EXERCISE INSTRUCTIONS.
Please tally the lines in the material below that contain the word "anket", and give the count only.

=== SUPPLIED DATA ===

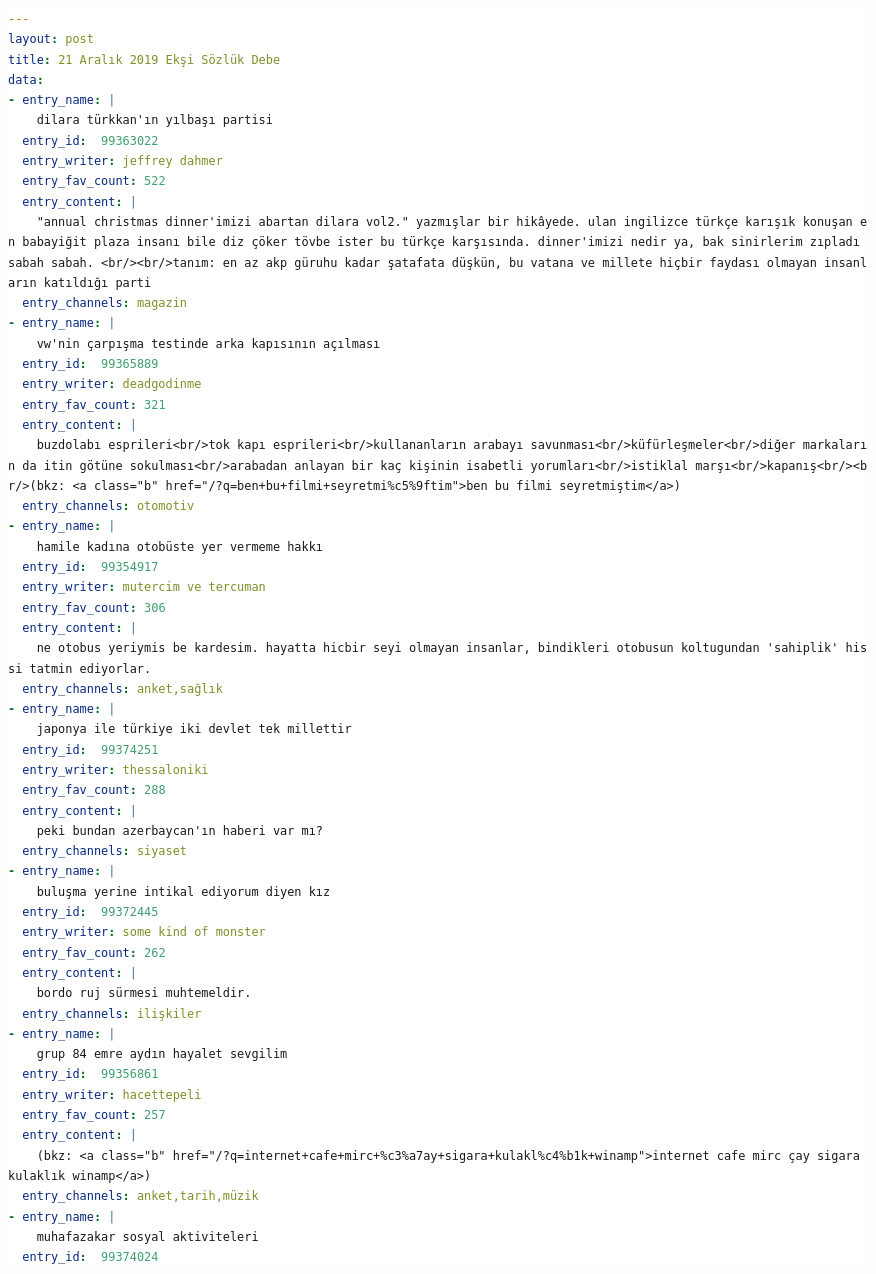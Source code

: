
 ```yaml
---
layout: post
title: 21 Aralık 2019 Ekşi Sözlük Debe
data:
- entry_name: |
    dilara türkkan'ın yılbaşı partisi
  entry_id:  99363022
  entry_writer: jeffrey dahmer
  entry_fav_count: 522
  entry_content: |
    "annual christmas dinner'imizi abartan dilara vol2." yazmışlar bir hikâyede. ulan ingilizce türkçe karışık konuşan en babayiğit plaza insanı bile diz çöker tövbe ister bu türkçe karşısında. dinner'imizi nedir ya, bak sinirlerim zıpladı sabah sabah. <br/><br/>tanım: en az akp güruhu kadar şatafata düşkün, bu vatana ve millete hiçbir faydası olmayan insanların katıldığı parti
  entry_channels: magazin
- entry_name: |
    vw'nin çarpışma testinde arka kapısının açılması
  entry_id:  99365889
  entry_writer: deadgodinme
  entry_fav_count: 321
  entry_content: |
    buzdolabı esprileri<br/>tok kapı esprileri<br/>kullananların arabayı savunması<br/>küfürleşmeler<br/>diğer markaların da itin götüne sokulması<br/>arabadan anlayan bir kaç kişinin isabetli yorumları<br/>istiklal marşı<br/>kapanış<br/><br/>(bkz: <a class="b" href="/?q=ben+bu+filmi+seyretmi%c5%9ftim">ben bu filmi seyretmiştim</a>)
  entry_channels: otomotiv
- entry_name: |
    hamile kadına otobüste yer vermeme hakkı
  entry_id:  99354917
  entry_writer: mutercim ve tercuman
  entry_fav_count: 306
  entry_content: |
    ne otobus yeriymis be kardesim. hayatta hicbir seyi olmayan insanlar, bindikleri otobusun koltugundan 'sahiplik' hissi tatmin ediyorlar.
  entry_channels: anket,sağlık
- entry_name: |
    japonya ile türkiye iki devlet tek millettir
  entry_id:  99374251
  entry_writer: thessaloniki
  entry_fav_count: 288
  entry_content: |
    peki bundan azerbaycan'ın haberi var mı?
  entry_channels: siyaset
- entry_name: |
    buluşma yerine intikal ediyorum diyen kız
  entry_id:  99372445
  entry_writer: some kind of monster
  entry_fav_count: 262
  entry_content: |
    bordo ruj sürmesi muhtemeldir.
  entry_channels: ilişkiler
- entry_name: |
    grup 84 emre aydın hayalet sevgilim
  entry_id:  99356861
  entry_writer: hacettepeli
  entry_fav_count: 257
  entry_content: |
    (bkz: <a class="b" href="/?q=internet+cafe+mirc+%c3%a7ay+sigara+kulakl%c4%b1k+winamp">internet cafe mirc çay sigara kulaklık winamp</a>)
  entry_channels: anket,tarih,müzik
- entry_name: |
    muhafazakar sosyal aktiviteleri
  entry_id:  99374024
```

===

OUTPUT FOR THIS EXERCISE.
2